No. Fair value is market value between knowledgable unrelated parties at an arms length.
Lets say that you realize you are under-water on your house and don’t have time to wait for a rebound. You decide to just sell it to your brother-in-law below market just to move the house and take a tax writeoff, and maybe he agrees to let you have some of the upside back later on down the road. This is what “fair value” is intended to prevent.
To my knolwedge the only meaningful distinction is the “between two knowledgable unrelated parties at an arm’s length”.
so what is market value then?
For Real Estate:
Requires an external valuation prior to 1-Jan-2012 at least once every 36 months.
After 1-Jan-2012 at least once every 12 months or earlier.
This valuation must be done by an external certified person…
this would decide the market value / fair value of the investment.
guys, come on. I’m looking for the intuition. If FV is between a knowledgable buyer and seller, what is MV – not between a knowledgable buyer and seller?
Again, for the 10th time… it is the arms length qualification. Additionally market value is not necessarily real, in the sense that you can see a bond quote which is someone “making a market” but that doesn’t mean they will necessarily transact at that price. Fair value is the price they are willing to pay at that very moment at an arm’s length.
You are focusing too much on this. Do you want to be able to explain what fair vaue is to someone, or do you want to circle the answer that says “fair value after 2011” and get your charter?

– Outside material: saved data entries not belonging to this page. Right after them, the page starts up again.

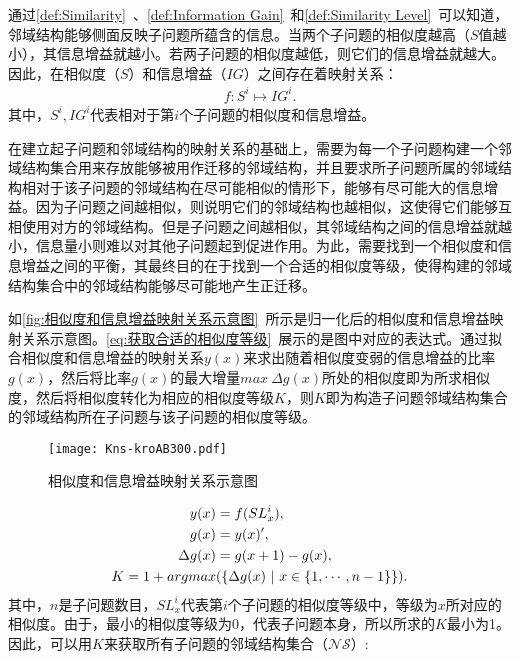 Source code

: \par
通过\autoref{def:Similarity}~、\autoref{def:Information Gain}~和\autoref{def:Similarity Level}~可以知道，邻域结构能够侧面反映子问题所蕴含的信息。当两个子问题的相似度越高（$S$值越小），其信息增益就越小。若两子问题的相似度越低，则它们的信息增益就越大。因此，在相似度（$S$）和信息增益（$IG$）之间存在着映射关系：
\begin{align}
    \label{eq:相似度与信息增益的映射关系}
    f: S^i \mapsto IG^i.
\end{align}
其中，$S^i, IG^i$代表相对于第$i$个子问题的相似度和信息增益。
\par
在建立起子问题和邻域结构的映射关系的基础上，需要为每一个子问题构建一个邻域结构集合用来存放能够被用作迁移的邻域结构，并且要求所子问题所属的邻域结构相对于该子问题的邻域结构在尽可能相似的情形下，能够有尽可能大的信息增益。因为子问题之间越相似，则说明它们的邻域结构也越相似，这使得它们能够互相使用对方的邻域结构。但是子问题之间越相似，其邻域结构之间的信息增益就越小，信息量小则难以对其他子问题起到促进作用。为此，需要找到一个相似度和信息增益之间的平衡，其最终目的在于找到一个合适的相似度等级，使得构建的邻域结构集合中的邻域结构能够尽可能地产生正迁移。
\par
如\autoref{fig:相似度和信息增益映射关系示意图}~所示是归一化后的相似度和信息增益映射关系示意图。\autoref{eq:获取合适的相似度等级}~展示的是图中对应的表达式。通过拟合相似度和信息增益的映射关系$y(x)$来求出随着相似度变弱的信息增益的比率$g(x)$，然后将比率$g(x)$的最大增量$max \ \Delta g(x)$所处的相似度即为所求相似度，然后将相似度转化为相应的相似度等级$K$，则$K$即为构造子问题邻域结构集合的邻域结构所在子问题与该子问题的相似度等级。
\begin{figure}[htb]
    \texttt{[image: Kns-kroAB300.pdf]}
    \caption[相似度和信息增益映射关系示意图]{相似度和信息增益映射关系示意图}
    \label{fig:相似度和信息增益映射关系示意图}
\end{figure}
\vspace{-1em}
\begin{align}
    \label{eq:获取合适的相似度等级}
    y(x) &= f(SL^i_x), \\
    g(x) &= y(x)', \notag \\
    \Delta g(x) &= g(x+1) - g(x), \notag \\
    K = 1 + argmax&(\{\Delta g(x) \ | \  x \in \{1, \cdots, n-1\} \}).  \notag
\end{align}
其中，$n$是子问题数目，$SL^i_x$代表第$i$个子问题的相似度等级中，等级为$x$所对应的相似度。由于，最小的相似度等级为0，代表子问题本身，所以所求的$K$最小为1。因此，可以用$K$来获取所有子问题的邻域结构集合（$\mathcal{NS}$）:
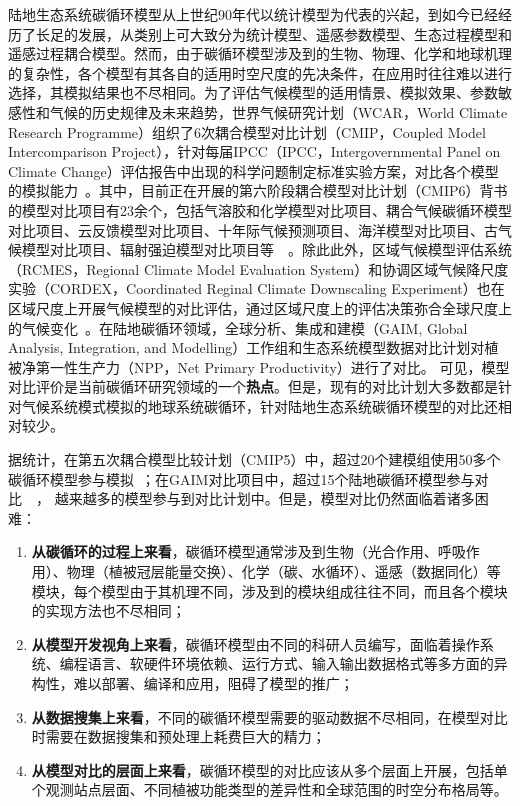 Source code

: 陆地生态系统碳循环模型从上世纪90年代以统计模型为代表的兴起，到如今已经经历了长足的发展，从类别上可大致分为统计模型、遥感参数模型、生态过程模型和遥感过程耦合模型。然而，由于碳循环模型涉及到的生物、物理、化学和地球机理的复杂性，各个模型有其各自的适用时空尺度的先决条件，在应用时往往难以进行选择，其模拟结果也不尽相同。为了评估气候模型的适用情景、模拟效果、参数敏感性和气候的历史规律及未来趋势，世界气候研究计划（WCAR，World Climate Research Programme）组织了6次耦合模型对比计划（CMIP，Coupled Model Intercomparison Project），针对每届IPCC（IPCC，Intergovernmental Panel on Climate Change）评估报告中出现的科学问题制定标准实验方案，对比各个模型的模拟能力~\cite{meehl2000coupled}。其中，目前正在开展的第六阶段耦合模型对比计划（CMIP6）背书的模型对比项目有23余个，包括气溶胶和化学模型对比项目、耦合气候碳循环模型对比项目、云反馈模型对比项目、十年际气候预测项目、海洋模型对比项目、古气候模型对比项目、辐射强迫模型对比项目等~\cite{eyring2016overview}~\cite{WCRP-CMIP6-Endorsed-CMIPs}。除此此外，区域气候模型评估系统（RCMES，Regional Climate Model Evaluation System）和协调区域气候降尺度实验（CORDEX，Coordinated Reginal Climate Downscaling Experiment）也在区域尺度上开展气候模型的对比评估，通过区域尺度上的评估决策弥合全球尺度上的气候变化~\cite{loikith2013scientific}。在陆地碳循环领域，全球分析、集成和建模（GAIM, Global Analysis, Integration, and Modelling）工作组和生态系统模型数据对比计划对植被净第一性生产力（NPP，Net Primary Productivity）进行了对比。
可见，模型对比评价是当前碳循环研究领域的一个\textbf{热点}。但是，现有的对比计划大多数都是针对气候系统模式模拟的地球系统碳循环，针对陆地生态系统碳循环模型的对比还相对较少。

据统计，在第五次耦合模型比较计划（CMIP5）中，超过20个建模组使用50多个碳循环模型参与模拟~\cite{Taylor2012An}；在GAIM对比项目中，超过15个陆地碳循环模型参与对比~\cite{cramer1999comparing}~\cite{kicklighter1999comparing}，
越来越多的模型参与到对比计划中。但是，模型对比仍然面临着诸多困难：

\begin{enumerate}[(1)]
    \item \textbf{从碳循环的过程上来看}，碳循环模型通常涉及到生物（光合作用、呼吸作用）、物理（植被冠层能量交换）、化学（碳、水循环）、遥感（数据同化）等模块，每个模型由于其机理不同，涉及到的模块组成往往不同，而且各个模块的实现方法也不尽相同；
    \item \textbf{从模型开发视角上来看}，碳循环模型由不同的科研人员编写，面临着操作系统、编程语言、软硬件环境依赖、运行方式、输入输出数据格式等多方面的异构性，难以部署、编译和应用，阻碍了模型的推广；
    \item \textbf{从数据搜集上来看}，不同的碳循环模型需要的驱动数据不尽相同，在模型对比时需要在数据搜集和预处理上耗费巨大的精力；
    \item \textbf{从模型对比的层面上来看}，碳循环模型的对比应该从多个层面上开展，包括单个观测站点层面、不同植被功能类型的差异性和全球范围的时空分布格局等。
\end{enumerate}

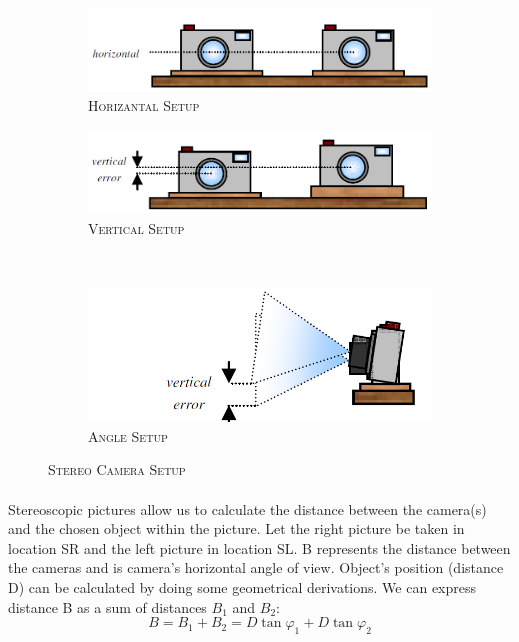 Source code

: \begin{figure}[!h]
	\begin{subfigure}[b]{0.4\textwidth}
		\centering
		\includegraphics[width=1.3\textwidth,scale=2]{project/images/a.png}
		\caption{\textsc{Horizantal Setup}}
		\label{fig:3}
	\end{subfigure}
	\hspace{2cm}
	\begin{subfigure}[b]{0.4\textwidth}
		\centering
		\includegraphics[width=1.3\textwidth]{project/images/b.png}
		\caption{\textsc{Vertical Setup}}
		\label{fig:4}
	\end{subfigure}\\
	\hspace{3cm}
\begin{subfigure}[b]{0.4\textwidth}
	\vspace{1cm}
	
	\centering
	\includegraphics[width=1.3\textwidth]{project/images/c.png}
	\caption{\textsc{Angle Setup}}
	\label{fig:5}
\end{subfigure}
	\caption{\textsc{Stereo Camera Setup}}
\end{figure}
\paragraph{} Stereoscopic pictures allow us to calculate the distance between the camera(s) and the chosen object within the picture. Let the right picture be taken in location SR and the left picture in location SL. B represents the distance between the cameras and is camera’s horizontal angle of view. Object’s position (distance D) can be calculated by doing some geometrical derivations.
We can express distance B as a sum of distances $ B_{1} $ and $ B_{2} $:
\begin{equation}
B=B_{1}+B_{2}= D\tan\varphi_{1}+D\tan\varphi_{2}
\end{equation}
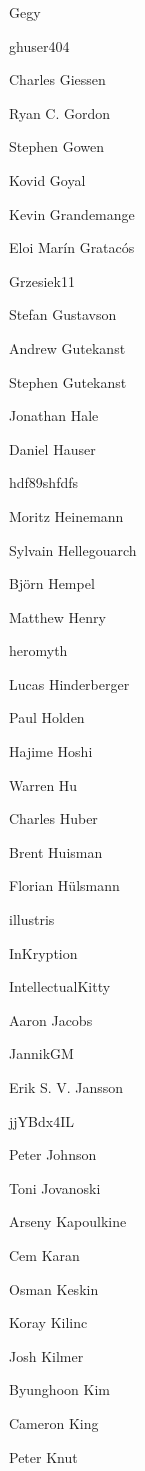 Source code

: \begin{DoxyItemize}
\item Gegy
\item ghuser404
\item Charles Giessen
\item Ryan C. Gordon
\item Stephen Gowen
\item Kovid Goyal
\item Kevin Grandemange
\item Eloi Marín Gratacós
\item Grzesiek11
\item Stefan Gustavson
\item Andrew Gutekanst
\item Stephen Gutekanst
\item Jonathan Hale
\item Daniel Hauser
\item hdf89shfdfs
\item Moritz Heinemann
\item Sylvain Hellegouarch
\item Björn Hempel
\item Matthew Henry
\item heromyth
\item Lucas Hinderberger
\item Paul Holden
\item Hajime Hoshi
\item Warren Hu
\item Charles Huber
\item Brent Huisman
\item Florian Hülsmann
\item illustris
\item In\+Kryption
\item Intellectual\+Kitty
\item Aaron Jacobs
\item Jannik\+GM
\item Erik S. V. Jansson
\item jj\+YBdx4\+IL
\item Peter Johnson
\item Toni Jovanoski
\item Arseny Kapoulkine
\item Cem Karan
\item Osman Keskin
\item Koray Kilinc
\item Josh Kilmer
\item Byunghoon Kim
\item Cameron King
\item Peter Knut

\end{DoxyItemize}
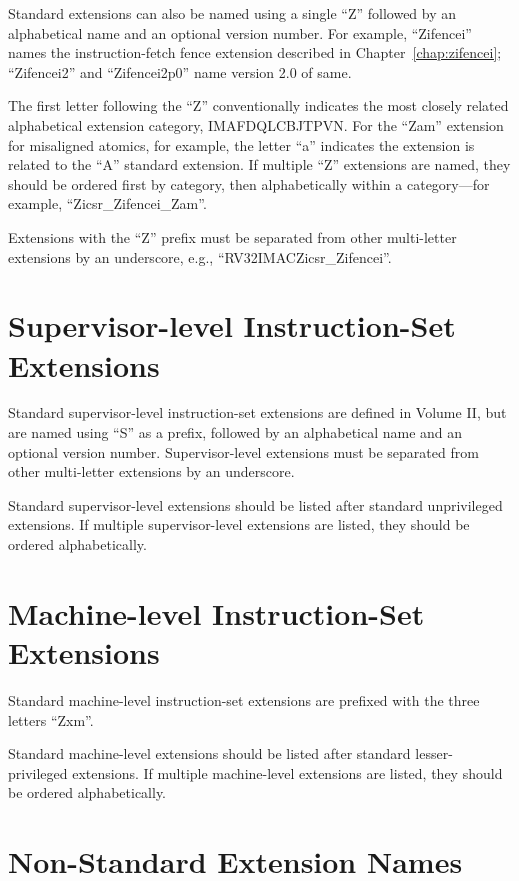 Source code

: Standard extensions can also be named using a single ``Z'' followed by an
alphabetical name and an optional version number.  For example,
``Zifencei'' names the instruction-fetch fence extension described in
Chapter~\ref{chap:zifencei}; ``Zifencei2'' and ``Zifencei2p0'' name version
2.0 of same.

The first letter following the ``Z'' conventionally indicates the most closely
related alphabetical extension category, IMAFDQLCBJTPVN.  For the ``Zam''
extension for misaligned atomics, for example, the letter ``a'' indicates the
extension is related to the ``A'' standard extension.  If multiple ``Z''
extensions are named, they should be ordered first by category, then
alphabetically within a category---for example, ``Zicsr\_Zifencei\_Zam''.

Extensions with the ``Z'' prefix must be separated
from other multi-letter extensions by an underscore, e.g.,
``RV32IMACZicsr\_Zifencei''.

\section{Supervisor-level Instruction-Set Extensions}

Standard supervisor-level instruction-set extensions are defined in Volume II,
but are named using ``S'' as a prefix, followed by an alphabetical name and an
optional version number.  Supervisor-level extensions must be separated from
other multi-letter extensions by an underscore.

Standard supervisor-level extensions should be listed after standard
unprivileged extensions.  If multiple supervisor-level extensions are listed,
they should be ordered alphabetically.

\section{Machine-level Instruction-Set Extensions}

Standard machine-level instruction-set extensions are prefixed with the three
letters ``Zxm''.

Standard machine-level extensions should be listed after standard
lesser-privileged extensions.  If multiple machine-level extensions are listed,
they should be ordered alphabetically.

\section{Non-Standard Extension Names}

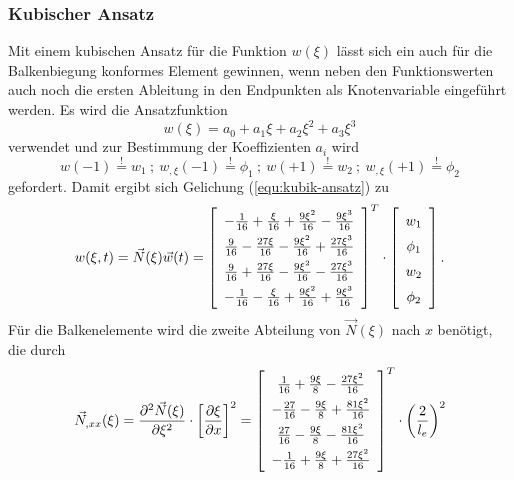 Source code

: \documentclass[a4paper,10pt,twoside]{article}
\numberwithin{equation}{section} %
\numberwithin{figure}{section}   %
\numberwithin{table}{section}    %
\begin{document}
	\subsubsection{Kubischer Ansatz} \label{sec:kubischer ansatz}
	Mit einem kubischen Ansatz für die Funktion $ w(\xi) $ lässt sich ein auch für die Balkenbiegung konformes Element gewinnen, wenn neben den Funktionswerten auch noch die ersten Ableitung in den Endpunkten als Knotenvariable eingeführt werden. Es wird die Ansatzfunktion
	\begin{equation}\label{equ:kubik-ansatz}
	w(\xi) = a_{0} + a_{1}\xi + a_{2}\xi^{2} + a_{3}\xi^{3}
	\end{equation}
	verwendet und  zur Bestimmung der Koeffizienten $a_{i}$ wird
	\begin{equation}\label{equ:kubik-ansatz-forderungen}
	w(-1)\overset{!}{=}w_{1} \ ; \ w_{,\xi}(-1)\overset{!}{=}\phi_{1} \ ; \ w(+1)\overset{!}{=}w_{2} \ ; \ w_{,\xi}(+1)\overset{!}{=}\phi_{2}
	\end{equation}
	gefordert. Damit ergibt sich Gelichung (\ref{equ:kubik-ansatz}) zu 
	\begin{equation}\label{equ:kubik-ansatz-eingesetzt}
	\renewcommand\arraystretch{1.5}
	w(\xi,t) = 
	\vec{N}(\xi) \vec{w}(t)
	=
	\left[ 
	\begin{array}{c}
	-\frac{1}{16}+\frac{\xi}{16}+\frac{9\xi^{2}}{16}-\frac{9\xi^{3}}{16}\\
	\frac{9}{16}-\frac{27\xi}{16}-\frac{9\xi^{2}}{16}+\frac{27\xi^{3}}{16}\\
	\frac{9}{16}+\frac{27\xi}{16}-\frac{9\xi^{2}}{16}-\frac{27\xi^{3}}{16}\\
	-\frac{1}{16}-\frac{\xi}{16}+\frac{9\xi^{2}}{16}+\frac{9\xi^{3}}{16}
	\end{array}
	\right]^{T} \cdot
	\left[ 
	\begin{array}{c}
	w_{1}\\
	\phi_{1}\\
	w_{2}\\
	\phi_{2}
	\end{array}
	\right]. 	
	\end{equation}
	Für die Balkenelemente wird die zweite Abteilung von $ \vec{N}(\xi) $ nach $x$ benötigt, die durch
	\begin{equation}\label{equ:kubik-N-Abteilung}
	\renewcommand\arraystretch{1.5}
	\vec{N}_{,xx}(\xi) = \frac{\partial^{2} \vec{N}(\xi)}{\partial \xi^{2}} \cdot \left[ \frac{\partial \xi}{\partial x} \right]^{2} = 
	\left[ 
	\begin{array}{c}
	\frac{1}{16}+\frac{9\xi}{8}-\frac{27\xi^{2}}{16}\\
	-\frac{27}{16}-\frac{9\xi}{8}+\frac{81\xi^{2}}{16}\\
	\frac{27}{16}-\frac{9\xi}{8}-\frac{81\xi^{2}}{16}\\
	-\frac{1}{16}+\frac{9\xi}{8}+\frac{27\xi^{2}}{16}
	\end{array}
	\right]^{T} \cdot \left(\frac{2}{l_{e}}\right)^{2}
	\end{equation}
\end{document}
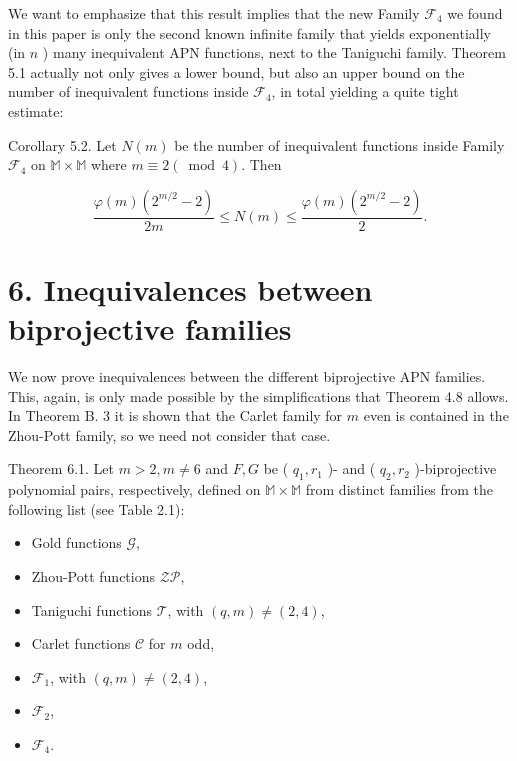 \documentclass[10pt]{article}
\begin{document}
We want to emphasize that this result implies that the new Family $\mathcal{F}_{4}$ we found in this paper is only the second known infinite family that yields exponentially (in $n$ ) many inequivalent APN functions, next to the Taniguchi family. Theorem 5.1 actually not only gives a lower bound, but also an upper bound on the number of inequivalent functions inside $\mathcal{F}_{4}$, in total yielding a quite tight estimate:

Corollary 5.2. Let $N(m)$ be the number of inequivalent functions inside Family $\mathcal{F}_{4}$ on $\mathbb{M} \times \mathbb{M}$ where $m \equiv 2(\bmod 4)$. Then

$$
\frac{\varphi(m)\left(2^{m / 2}-2\right)}{2 m} \leqslant N(m) \leqslant \frac{\varphi(m)\left(2^{m / 2}-2\right)}{2} .
$$

\section*{6. Inequivalences between biprojective families}
We now prove inequivalences between the different biprojective APN families. This, again, is only made possible by the simplifications that Theorem 4.8 allows. In Theorem B. 3 it is shown that the Carlet family for $m$ even is contained in the Zhou-Pott family, so we need not consider that case.

Theorem 6.1. Let $m>2, m \neq 6$ and $F, G$ be ( $q_{1}, r_{1}$ )- and ( $q_{2}, r_{2}$ )-biprojective polynomial pairs, respectively, defined on $\mathbb{M} \times \mathbb{M}$ from distinct families from the following list (see Table 2.1):

\begin{itemize}
  \item Gold functions $\mathcal{G}$,
  \item Zhou-Pott functions $\mathcal{Z P}$,
  \item Taniguchi functions $\mathcal{T}$, with $(q, m) \neq(2,4)$,
  \item Carlet functions $\mathcal{C}$ for $m$ odd,
  \item $\mathcal{F}_{1}$, with $(q, m) \neq(2,4)$,
  \item $\mathcal{F}_{2}$,
  \item $\mathcal{F}_{4}$.
\end{itemize}
\end{document}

Knowledgeable - is the key. Buyer says a price, seller negotiates some - based on a target value in mind - without a “valuation” methodology. Buyer may know that the land underneath is a swamp - which the seller does not know about and does not care to check up on e.g. in the case of the “house” in question above.
It is like going to carfax and buying a cheap car - without looking at what had happened before to the car in question.